Permeability prediction with artificial neural network modeling in the Venture gas field, offshore eastern Canada

Abstract

Estimating permeability from well log information in uncored borehole intervals is an important yet difficult task encountered in many earth science disciplines. Most commonly, permeability is estimated from various well log curves using either empirical relationships or some form of multiple linear regression (MLR). More sophisticated, multiple nonlinear regression (MNLR) techniques are not as common because of difficulties associated with choosing an appropriate mathematical model and with analyzing the sensitivity of the chosen model to the various input variables. However, the recent development of a class of nonlinear optimization techniques known as artificial neural networks (ANNs) does much to overcome these difficulties. We use a back‐propagation ANN (BP-ANN) to model the interrelationships between spatial position, six different well logs, and permeability.
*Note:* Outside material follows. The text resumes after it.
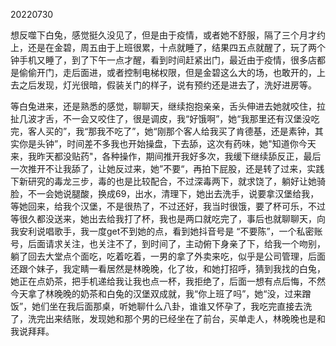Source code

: 20220730

想反噬下白兔，感觉挺久没见了，但是由于疫情，或者她不舒服，隔了三个月才约上，还是在金碧，周五由于上班很累，十点就睡了，结果四五点就醒了，玩了两个钟手机又睡了，到了下午一点才醒，看到时间赶紧出门，最近由于疫情，很多店都是偷偷开门，走后面进，或者控制电梯权限，但是金碧这么大的场，也敢开的，上去之后发现，灯光很暗，假装关门的样子，说有预约还是进去了，洗好进房等。

等白兔进来，还是熟悉的感觉，聊聊天，继续抱抱亲亲，舌头伸进去她就咬住，拉扯几波才舌，不一会又咬住了，很是调皮，我“好饿啊”，她“我那里还有汉堡没吃完，客人买的”，我“那我不吃了”，她“刚那个客人给我买了肯德基，还是素钟，其实你是头钟”，时间差不多我也开始操盘，下去舔，这次有药味，她"知道你今天来，我昨天都没贴药"，各种操作，期间推开我好多次，我缓下继续舔反正，最后一次推开不让我舔了，让她反过来，她”不要“，再拍下屁股，还是转了过来，实践下新研究的毒龙三步，毒的也是比较配合，不过深毒两下，就求饶了，躺好让她骑脸，不一会她说腿酸，换成69，出水，清理下，她出去洗手，说要拿汉堡给我，等她回来，给我个汉堡，不是很热了，不过还好，我当时很饿，要了杯可乐，不过等很久都没送来，她出去给我打了杯，我也是两口就吃完了，事后也就聊聊天，向我安利说唱歌手，我一度get不到她的点，看到她抖音号是 “不要陈”，一个私密账号，后面请求关注，也关注不了，到时间了，主动俯下身亲了下，给我一个吻别，躺了回去大堂点个面吃，吃着吃着，一男的拿了外卖来吃，似乎是公司管理，后面还跟个妹子，我定睛一看居然是林晚晚，化了妆，和她打招呼，猜到我找的白兔，她正在点奶茶，把手机递给我让我也点一杯，我拒绝了，后面一想有点后悔，不然今天拿了林晚晚的奶茶和白兔的汉堡双成就，我“你上班了吗”，她“没，过来蹭饭”，她们坐在我后面那桌，听她聊什么八卦，谁谁又怀孕了，我吃完直接去洗了，洗完出来结账，发现她和那个男的已经坐在了前台，买单走人，林晚晚也是和我说拜拜。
Data from four wells in the Venture gas field (offshore eastern Canada) are organized into training and supervising data sets for BP-ANN modeling. Data from a fifth well in the same field are retained as an independent data set for testing. When applied to this test data, the trained BP-ANN produces permeability values that compare well with measured values in the cored intervals. Permeability profiles calculated with the trained BP-ANN exhibit numerous low permeability horizons that are correlatable between the wells at Venture. These horizons likely represent important, intra‐reservoir barriers to fluid migration that are significant for future reservoir production plans at Venture. For discussion, we also derive predictive equations using conventional statistical methods (i.e., MLR, and MNLR) with the same data set used for BP-ANN modeling. These examples highlight the efficacy of BP-ANNs as a means of obtaining multivariate, nonlinear models for difficult problems such as permeability estimation.